This section presents an architectural description of FTMP, the target machine for the 
software-implemented fault insertion. Four subsections include a general overview, followed by a 
detailed description of fault detection, fault identification, and fault recovery mechanisms 

2.1 General Overview 

The Fault-Tolerant Multiprocessor, FTMP, is a hardware-redundant multiprocessor 
designed for ultrareliable avionic environments [Hopkins et al. 78, Smith & Lala 83, Lala & 
Smith 83b] . The architecture, as seen by the programmer, consists of three virtual processors 
with local memory, connected via a common bus to global memory and I/O ports. Reliability is 
attained through hardware redundancy; each virtual processor consists of a processor triad. The 
memory and buses are also triplicated. Spare processors, memories and buses shadow (i.e. 
execute the same code as) the active units, but do not participate in voting. Each triad executes 
synchronously and a hardware vote occurs during data transfers. Voting is performed by each 
receiving unit, either a processor or memory, from data transferred over redundant buses. 

The bus structure consists of four sets of serial buses, each quintuply redundant, of which 
three are active at any time. The bus sets are: the Poll Bus, which is the bus arbiter; the 
Transmit Bus, which carries address and data information from the processor; the Receive Bus, 
which carries data from global memory or I/O ports to the processors; and the Clock Bus, which 
carries clock signals to each processor to maintain system synchronization. 

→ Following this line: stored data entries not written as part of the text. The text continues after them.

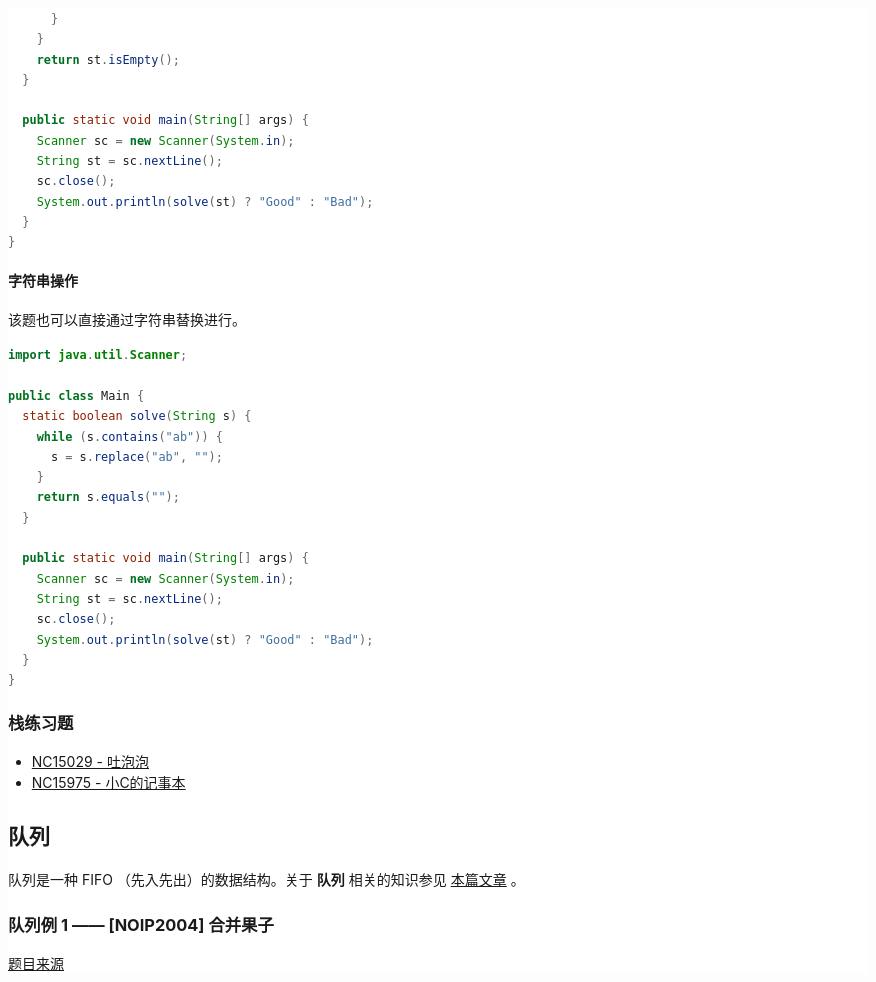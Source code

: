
 ```java
      }
    }
    return st.isEmpty();
  }

  public static void main(String[] args) {
    Scanner sc = new Scanner(System.in);
    String st = sc.nextLine();
    sc.close();
    System.out.println(solve(st) ? "Good" : "Bad");
  }
}
```

#### 字符串操作

该题也可以直接通过字符串替换进行。

```java
import java.util.Scanner;

public class Main {
  static boolean solve(String s) {
    while (s.contains("ab")) {
      s = s.replace("ab", "");
    }
    return s.equals("");
  }

  public static void main(String[] args) {
    Scanner sc = new Scanner(System.in);
    String st = sc.nextLine();
    sc.close();
    System.out.println(solve(st) ? "Good" : "Bad");
  }
}
```

### 栈练习题

- [NC15029 - 吐泡泡](https://ac.nowcoder.com/acm/problem/15029)
- [NC15975 - 小C的记事本](https://ac.nowcoder.com/acm/problem/15975)

## 队列

队列是一种 FIFO （先入先出）的数据结构。关于 **队列** 相关的知识参见 [本篇文章](https://getaoning.com/archives/data-structure-stack-queue/#%E9%98%9F%E5%88%97-queue) 。

### 队列例 1 —— [NOIP2004] 合并果子

[题目来源](https://ac.nowcoder.com/acm/problem/16663)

FTMP employs a realtime operating system with a basic dispatch period of 40 milliseconds, 
referred to as Rate-4. There are two lower rate groups, Rate-3 with a period of 80 milliseconds, 
and Rate-1 with a period of 320 milliseconds. Tasks are assigned to rate groups depending upon 
the task’s execution requirement; most of the system tasks, such as the system configuration 
controller (SCC), a memory checker, status display and self tests are assigned to the lowest rate 
group, Rate-1.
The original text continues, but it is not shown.